2. Further improvements

Evaluation metrics

Most current evaluation metrics are concentrated on photo-realism generation quality and comparing training and generated distribution. While some approaches aim to evaluate the generated images by passing them through a classification [7] or segmentation [8] model trained on real images, there is a lack of metrics to directly assess the quality of the inverted latent code and directions of predicted and expected results.

Precise Control

Image manipulation by navigating through the GAN’s latent space using GAN inverted code has been quite successful. However, it is vital to have fine-grained control over attributes manipulated during latent space navigation, for which current approaches are not suitable. For example, it is possible to find latent space directions for GAN models to change pose, however, changing the pose precisely by 1ᵒ is a task that requires more work. Hence, more research is needed to obtain disentangled latent spaces and identifying interpretable directions.

Domain generalization

While many researches have proven effective cross-domain applications including [2], there is still scope for improvement in developing unified models to support multiple applications.

3. Summary

This series on GAN Inversion aimed at summarizing the key technical details of GAN Inversion and its approaches. Additionally, this series also discusses about the extensions and applications of GAN Inversion in recent research. Furthermore, through this series, we also aimed to explore the mechanism of latent space navigation in GAN Inversion.

While we covered the main idea behind GAN inversion as well as some of its applications and extensions in this series, there has been much research in the area recently. Please refer to the survey paper [1] on GAN inversion on which this post is based and [9] which provides a great compilation of GAN inversion resources.

References

[1] Xia, W., Zhang, Y., Yang, Y., Xue, J., Zhou, B., & Yang, M. (2021). GAN Inversion: A Survey. ArXiv, abs/2101.05278.

[2] Leng, G., Zhu, Y., & Xu, Z.J. (2021). Force-in-domain GAN inversion. ArXiv, abs/2107.06050.

[3] Painting with GANs from MIT-IBM Watson AI Lab. (2019). Painting with GANs from MIT-IBM Watson AI Lab. http://gandissect.res.ibm.com/ganpaint.html

[4] Zhu, J., Shen, Y., Zhao, D., & Zhou, B. (2020). In-Domain GAN Inversion for Real Image Editing. ArXiv, abs/2004.00049.

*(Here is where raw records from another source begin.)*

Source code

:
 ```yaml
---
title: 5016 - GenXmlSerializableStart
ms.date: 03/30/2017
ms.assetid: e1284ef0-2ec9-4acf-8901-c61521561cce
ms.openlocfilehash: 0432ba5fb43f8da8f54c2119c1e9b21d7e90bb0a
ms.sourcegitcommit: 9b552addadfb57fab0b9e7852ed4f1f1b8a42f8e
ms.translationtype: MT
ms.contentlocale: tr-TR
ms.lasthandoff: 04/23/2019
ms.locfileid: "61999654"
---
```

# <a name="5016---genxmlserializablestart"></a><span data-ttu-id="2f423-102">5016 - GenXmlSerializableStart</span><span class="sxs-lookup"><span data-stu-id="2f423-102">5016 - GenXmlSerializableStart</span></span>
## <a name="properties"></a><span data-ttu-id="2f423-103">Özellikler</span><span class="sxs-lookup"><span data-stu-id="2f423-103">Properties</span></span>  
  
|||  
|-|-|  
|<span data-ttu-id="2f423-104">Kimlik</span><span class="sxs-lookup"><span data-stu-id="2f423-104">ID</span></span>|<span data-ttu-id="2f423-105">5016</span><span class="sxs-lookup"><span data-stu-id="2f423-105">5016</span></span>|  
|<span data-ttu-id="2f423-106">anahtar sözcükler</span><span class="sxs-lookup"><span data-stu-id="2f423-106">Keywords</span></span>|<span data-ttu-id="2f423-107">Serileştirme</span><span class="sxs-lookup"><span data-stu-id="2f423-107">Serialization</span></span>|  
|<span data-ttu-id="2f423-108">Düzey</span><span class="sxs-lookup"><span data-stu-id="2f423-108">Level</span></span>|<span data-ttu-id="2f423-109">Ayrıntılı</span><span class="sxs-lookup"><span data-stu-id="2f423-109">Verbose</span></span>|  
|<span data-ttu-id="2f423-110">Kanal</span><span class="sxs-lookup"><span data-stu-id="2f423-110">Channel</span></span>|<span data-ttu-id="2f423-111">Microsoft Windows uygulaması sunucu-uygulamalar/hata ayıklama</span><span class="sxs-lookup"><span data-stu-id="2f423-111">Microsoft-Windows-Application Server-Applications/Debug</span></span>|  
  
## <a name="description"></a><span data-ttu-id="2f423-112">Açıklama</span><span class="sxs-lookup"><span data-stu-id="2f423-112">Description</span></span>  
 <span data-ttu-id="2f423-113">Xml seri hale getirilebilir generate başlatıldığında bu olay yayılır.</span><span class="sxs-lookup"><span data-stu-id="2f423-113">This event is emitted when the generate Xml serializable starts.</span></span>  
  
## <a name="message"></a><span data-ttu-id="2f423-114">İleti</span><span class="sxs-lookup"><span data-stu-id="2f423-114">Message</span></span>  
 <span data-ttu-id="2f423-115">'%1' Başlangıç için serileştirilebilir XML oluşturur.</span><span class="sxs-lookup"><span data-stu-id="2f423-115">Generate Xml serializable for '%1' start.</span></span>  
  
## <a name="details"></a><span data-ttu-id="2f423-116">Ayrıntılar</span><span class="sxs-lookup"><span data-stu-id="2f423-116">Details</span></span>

[5] Gu, J., Shen, Y., & Zhou, B. (2020). Image Processing Using Multi-Code GAN Prior. 2020 IEEE/CVF Conference on Computer Vision and Pattern Recognition (CVPR), 3009–3018.

[6] Bau, D., Zhu, J., Strobelt, H., Zhou, B., Tenenbaum, J.B., Freeman, W.T., & Torralba, A. (2019). GAN Dissection: Visualizing and Understanding Generative Adversarial Networks. ArXiv, abs/1811.10597.

[7] Bau, D., Zhu, J., Wulff, J., Peebles, W.S., Strobelt, H., Zhou, B., & Torralba, A. (2019). Seeing What a GAN Cannot Generate. 2019 IEEE/CVF International Conference on Computer Vision (ICCV), 4501–4510.

[8] Voynov, A., & Babenko, A. (2020). Unsupervised Discovery of Interpretable Directions in the GAN Latent Space. ArXiv, abs/2002.03754.

[9] GitHub — weihaox/awesome-gan-inversion: A collection of resources on GAN inversion.